Jackson’s Status Report for 3/6

This week, I spent a lot of time looking into websockets and how they can be integrated with Django. I updated the server on our git repo to work with the “channels” library, a Python websockets interface for use with Django. This required changing the files to behave as an asynchronous server gateway interface (ASGI), rather than the default web server gateway interface (WSGI). The advantage this provides is that the musicians using our application can receive audio data from the server without having to send requests out at the same time. As a result, the latency can be lowered quite a bit.

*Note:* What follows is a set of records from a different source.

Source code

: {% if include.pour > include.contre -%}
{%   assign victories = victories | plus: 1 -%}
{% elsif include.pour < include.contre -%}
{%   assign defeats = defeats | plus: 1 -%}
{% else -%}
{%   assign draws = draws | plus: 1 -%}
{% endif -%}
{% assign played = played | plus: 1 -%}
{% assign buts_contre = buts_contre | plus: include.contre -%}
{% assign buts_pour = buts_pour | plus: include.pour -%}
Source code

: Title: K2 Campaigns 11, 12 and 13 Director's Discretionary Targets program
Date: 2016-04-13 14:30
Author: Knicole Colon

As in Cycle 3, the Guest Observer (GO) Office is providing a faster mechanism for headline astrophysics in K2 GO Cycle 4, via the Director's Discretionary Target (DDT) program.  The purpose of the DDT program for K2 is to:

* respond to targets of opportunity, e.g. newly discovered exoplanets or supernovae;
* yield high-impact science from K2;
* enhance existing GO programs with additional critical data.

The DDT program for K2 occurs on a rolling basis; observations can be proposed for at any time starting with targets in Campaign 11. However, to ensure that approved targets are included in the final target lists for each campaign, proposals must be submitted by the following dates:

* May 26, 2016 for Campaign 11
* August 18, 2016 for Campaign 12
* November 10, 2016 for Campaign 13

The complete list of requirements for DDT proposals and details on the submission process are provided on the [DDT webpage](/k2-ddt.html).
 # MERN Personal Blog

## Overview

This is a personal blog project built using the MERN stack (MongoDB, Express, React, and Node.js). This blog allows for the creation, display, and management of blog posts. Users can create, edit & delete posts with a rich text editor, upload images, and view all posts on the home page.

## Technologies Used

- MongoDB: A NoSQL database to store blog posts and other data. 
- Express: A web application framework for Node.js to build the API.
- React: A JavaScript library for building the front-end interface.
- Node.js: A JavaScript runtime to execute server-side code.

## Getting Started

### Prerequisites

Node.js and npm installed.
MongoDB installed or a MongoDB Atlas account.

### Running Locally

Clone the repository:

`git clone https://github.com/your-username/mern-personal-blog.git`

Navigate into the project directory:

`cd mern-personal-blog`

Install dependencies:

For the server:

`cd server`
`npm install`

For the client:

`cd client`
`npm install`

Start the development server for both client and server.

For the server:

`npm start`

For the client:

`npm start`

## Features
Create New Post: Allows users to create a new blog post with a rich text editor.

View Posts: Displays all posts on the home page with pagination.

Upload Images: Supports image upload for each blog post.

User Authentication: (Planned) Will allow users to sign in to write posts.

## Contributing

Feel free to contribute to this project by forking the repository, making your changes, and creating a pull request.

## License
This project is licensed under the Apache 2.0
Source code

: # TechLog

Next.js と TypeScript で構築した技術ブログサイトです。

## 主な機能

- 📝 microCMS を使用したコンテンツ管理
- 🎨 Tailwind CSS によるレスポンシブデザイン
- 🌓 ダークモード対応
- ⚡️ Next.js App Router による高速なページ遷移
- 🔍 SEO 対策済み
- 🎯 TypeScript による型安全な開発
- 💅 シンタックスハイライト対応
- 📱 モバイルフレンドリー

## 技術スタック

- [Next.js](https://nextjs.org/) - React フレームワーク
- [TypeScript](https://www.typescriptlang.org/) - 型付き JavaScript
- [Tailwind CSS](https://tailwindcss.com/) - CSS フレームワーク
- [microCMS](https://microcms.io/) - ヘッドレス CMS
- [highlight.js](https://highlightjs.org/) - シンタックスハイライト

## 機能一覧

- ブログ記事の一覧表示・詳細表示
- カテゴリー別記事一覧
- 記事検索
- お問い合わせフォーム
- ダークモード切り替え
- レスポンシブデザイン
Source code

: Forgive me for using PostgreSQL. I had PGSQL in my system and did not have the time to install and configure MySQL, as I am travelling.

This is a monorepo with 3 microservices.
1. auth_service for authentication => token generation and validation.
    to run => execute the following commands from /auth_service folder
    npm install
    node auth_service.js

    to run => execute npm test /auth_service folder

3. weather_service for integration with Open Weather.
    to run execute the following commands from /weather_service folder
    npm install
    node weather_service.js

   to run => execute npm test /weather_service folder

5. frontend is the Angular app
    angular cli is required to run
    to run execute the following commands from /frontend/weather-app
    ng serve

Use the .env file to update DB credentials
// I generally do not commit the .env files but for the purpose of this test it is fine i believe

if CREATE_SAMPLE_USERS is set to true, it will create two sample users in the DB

Additionally, I worked pretty hard on our design review presentation (to be uploaded 3/7), which included a lot more research on the technologies we plan to use. In addition to research on websockets, I looked specifically at existing technology that does what we plan to do. One example is an application called SoundJack, which is essentially an app for voice calling with minimal latency. While it doesn’t deal with recording or editing at all, Ivy and I were able to talk to each other on SoundJack with latency around 60ms, far lower than we thought was possible. It does this by sending tiny packets (default is 512 samples) at a time using a peer-to-peer architecture.

We are still on schedule to finish in time. Per the updated Gantt chart, my main deliverable this week is a functional audio recording and playback interface on the web.

Christy’s Status Report for 2/27

After realizing that Django might not be proper framework to implement real-time audio streaming, I have been looking at Node.js. Node.js seems to have many rpm plugins that support real-time audio sending. I was learning about basic of Node.js since i do not have any experience with Node.js.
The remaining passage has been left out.